TO DO:
Below is a set of records; print all of them exactly as written.

------ RECORDS FOR THE TASK ------

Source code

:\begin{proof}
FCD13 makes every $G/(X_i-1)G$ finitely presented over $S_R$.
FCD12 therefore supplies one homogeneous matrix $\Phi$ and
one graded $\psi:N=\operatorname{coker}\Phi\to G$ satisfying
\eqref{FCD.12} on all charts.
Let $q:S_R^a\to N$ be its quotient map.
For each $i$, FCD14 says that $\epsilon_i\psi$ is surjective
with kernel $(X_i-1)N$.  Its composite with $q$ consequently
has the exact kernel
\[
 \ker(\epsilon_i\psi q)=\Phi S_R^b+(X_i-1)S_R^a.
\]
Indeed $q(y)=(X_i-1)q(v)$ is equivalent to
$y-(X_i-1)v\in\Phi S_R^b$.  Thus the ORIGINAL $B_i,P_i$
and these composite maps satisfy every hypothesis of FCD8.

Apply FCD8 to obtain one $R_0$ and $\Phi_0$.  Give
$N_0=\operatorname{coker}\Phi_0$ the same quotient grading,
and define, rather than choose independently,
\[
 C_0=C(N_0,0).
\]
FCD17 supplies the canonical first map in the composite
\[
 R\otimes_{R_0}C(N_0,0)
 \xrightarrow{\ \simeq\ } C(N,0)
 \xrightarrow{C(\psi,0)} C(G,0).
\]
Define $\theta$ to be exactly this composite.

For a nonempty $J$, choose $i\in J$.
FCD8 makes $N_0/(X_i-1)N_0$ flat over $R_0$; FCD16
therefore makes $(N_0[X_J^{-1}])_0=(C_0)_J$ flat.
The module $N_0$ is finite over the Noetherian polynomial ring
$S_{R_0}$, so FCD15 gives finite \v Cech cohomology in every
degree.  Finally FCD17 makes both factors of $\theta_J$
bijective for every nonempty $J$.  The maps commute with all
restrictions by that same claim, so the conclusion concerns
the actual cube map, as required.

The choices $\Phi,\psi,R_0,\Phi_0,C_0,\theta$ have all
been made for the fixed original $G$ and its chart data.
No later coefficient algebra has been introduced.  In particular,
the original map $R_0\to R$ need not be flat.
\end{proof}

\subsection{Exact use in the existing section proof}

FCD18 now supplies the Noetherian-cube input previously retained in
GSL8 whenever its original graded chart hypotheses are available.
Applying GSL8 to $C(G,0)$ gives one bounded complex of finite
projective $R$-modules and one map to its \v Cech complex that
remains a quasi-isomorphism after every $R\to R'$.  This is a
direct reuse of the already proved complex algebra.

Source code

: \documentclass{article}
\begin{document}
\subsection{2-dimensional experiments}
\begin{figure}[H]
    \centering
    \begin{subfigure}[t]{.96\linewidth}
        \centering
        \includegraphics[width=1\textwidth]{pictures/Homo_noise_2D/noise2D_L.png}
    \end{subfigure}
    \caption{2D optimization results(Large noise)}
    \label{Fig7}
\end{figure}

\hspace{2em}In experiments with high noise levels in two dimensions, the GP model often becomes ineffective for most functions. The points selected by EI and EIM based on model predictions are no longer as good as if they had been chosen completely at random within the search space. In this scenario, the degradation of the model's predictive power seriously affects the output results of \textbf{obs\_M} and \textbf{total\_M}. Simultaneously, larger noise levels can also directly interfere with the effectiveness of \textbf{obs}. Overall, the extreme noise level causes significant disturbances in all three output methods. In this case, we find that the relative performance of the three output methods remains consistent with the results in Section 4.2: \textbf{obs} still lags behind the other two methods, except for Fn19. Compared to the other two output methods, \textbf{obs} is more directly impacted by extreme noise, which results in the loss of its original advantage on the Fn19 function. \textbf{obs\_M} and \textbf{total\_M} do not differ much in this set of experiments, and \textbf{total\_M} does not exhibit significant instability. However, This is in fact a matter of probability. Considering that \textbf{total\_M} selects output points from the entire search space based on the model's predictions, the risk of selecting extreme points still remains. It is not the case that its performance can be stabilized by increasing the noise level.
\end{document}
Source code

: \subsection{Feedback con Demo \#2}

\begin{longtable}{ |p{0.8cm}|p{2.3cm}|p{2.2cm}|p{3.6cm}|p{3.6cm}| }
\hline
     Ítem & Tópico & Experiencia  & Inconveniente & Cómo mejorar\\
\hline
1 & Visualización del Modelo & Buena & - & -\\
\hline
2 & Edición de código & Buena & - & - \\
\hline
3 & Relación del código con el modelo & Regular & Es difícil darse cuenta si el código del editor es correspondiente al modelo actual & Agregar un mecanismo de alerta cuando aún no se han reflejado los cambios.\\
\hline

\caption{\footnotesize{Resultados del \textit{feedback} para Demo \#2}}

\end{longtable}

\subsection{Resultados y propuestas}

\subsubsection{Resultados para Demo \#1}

------

ANSWER BELOW:
Source code

:\begin{proof}
FCD13 makes every $G/(X_i-1)G$ finitely presented over $S_R$.
FCD12 therefore supplies one homogeneous matrix $\Phi$ and
one graded $\psi:N=\operatorname{coker}\Phi\to G$ satisfying
\eqref{FCD.12} on all charts.
Let $q:S_R^a\to N$ be its quotient map.
For each $i$, FCD14 says that $\epsilon_i\psi$ is surjective
with kernel $(X_i-1)N$.  Its composite with $q$ consequently
has the exact kernel
\[
 \ker(\epsilon_i\psi q)=\Phi S_R^b+(X_i-1)S_R^a.
\]
Indeed $q(y)=(X_i-1)q(v)$ is equivalent to
$y-(X_i-1)v\in\Phi S_R^b$.  Thus the ORIGINAL $B_i,P_i$
and these composite maps satisfy every hypothesis of FCD8.

Apply FCD8 to obtain one $R_0$ and $\Phi_0$.  Give
$N_0=\operatorname{coker}\Phi_0$ the same quotient grading,
and define, rather than choose independently,
\[
 C_0=C(N_0,0).
\]
FCD17 supplies the canonical first map in the composite
\[
 R\otimes_{R_0}C(N_0,0)
 \xrightarrow{\ \simeq\ } C(N,0)
 \xrightarrow{C(\psi,0)} C(G,0).
\]
Define $\theta$ to be exactly this composite.

For a nonempty $J$, choose $i\in J$.
FCD8 makes $N_0/(X_i-1)N_0$ flat over $R_0$; FCD16
therefore makes $(N_0[X_J^{-1}])_0=(C_0)_J$ flat.
The module $N_0$ is finite over the Noetherian polynomial ring
$S_{R_0}$, so FCD15 gives finite \v Cech cohomology in every
degree.  Finally FCD17 makes both factors of $\theta_J$
bijective for every nonempty $J$.  The maps commute with all
restrictions by that same claim, so the conclusion concerns
the actual cube map, as required.

The choices $\Phi,\psi,R_0,\Phi_0,C_0,\theta$ have all
been made for the fixed original $G$ and its chart data.
No later coefficient algebra has been introduced.  In particular,
the original map $R_0\to R$ need not be flat.
\end{proof}

\subsection{Exact use in the existing section proof}

FCD18 now supplies the Noetherian-cube input previously retained in
GSL8 whenever its original graded chart hypotheses are available.
Applying GSL8 to $C(G,0)$ gives one bounded complex of finite
projective $R$-modules and one map to its \v Cech complex that
remains a quasi-isomorphism after every $R\to R'$.  This is a
direct reuse of the already proved complex algebra.

Source code

: \documentclass{article}
\begin{document}
\subsection{2-dimensional experiments}
\begin{figure}[H]
    \centering
    \begin{subfigure}[t]{.96\linewidth}
        \centering
        \includegraphics[width=1\textwidth]{pictures/Homo_noise_2D/noise2D_L.png}
    \end{subfigure}
    \caption{2D optimization results(Large noise)}
    \label{Fig7}
\end{figure}

\hspace{2em}In experiments with high noise levels in two dimensions, the GP model often becomes ineffective for most functions. The points selected by EI and EIM based on model predictions are no longer as good as if they had been chosen completely at random within the search space. In this scenario, the degradation of the model's predictive power seriously affects the output results of \textbf{obs\_M} and \textbf{total\_M}. Simultaneously, larger noise levels can also directly interfere with the effectiveness of \textbf{obs}. Overall, the extreme noise level causes significant disturbances in all three output methods. In this case, we find that the relative performance of the three output methods remains consistent with the results in Section 4.2: \textbf{obs} still lags behind the other two methods, except for Fn19. Compared to the other two output methods, \textbf{obs} is more directly impacted by extreme noise, which results in the loss of its original advantage on the Fn19 function. \textbf{obs\_M} and \textbf{total\_M} do not differ much in this set of experiments, and \textbf{total\_M} does not exhibit significant instability. However, This is in fact a matter of probability. Considering that \textbf{total\_M} selects output points from the entire search space based on the model's predictions, the risk of selecting extreme points still remains. It is not the case that its performance can be stabilized by increasing the noise level.
\end{document}
Source code

: \subsection{Feedback con Demo \#2}

\begin{longtable}{ |p{0.8cm}|p{2.3cm}|p{2.2cm}|p{3.6cm}|p{3.6cm}| }
\hline
     Ítem & Tópico & Experiencia  & Inconveniente & Cómo mejorar\\
\hline
1 & Visualización del Modelo & Buena & - & -\\
\hline
2 & Edición de código & Buena & - & - \\
\hline
3 & Relación del código con el modelo & Regular & Es difícil darse cuenta si el código del editor es correspondiente al modelo actual & Agregar un mecanismo de alerta cuando aún no se han reflejado los cambios.\\
\hline

\caption{\footnotesize{Resultados del \textit{feedback} para Demo \#2}}

\end{longtable}

\subsection{Resultados y propuestas}

\subsubsection{Resultados para Demo \#1}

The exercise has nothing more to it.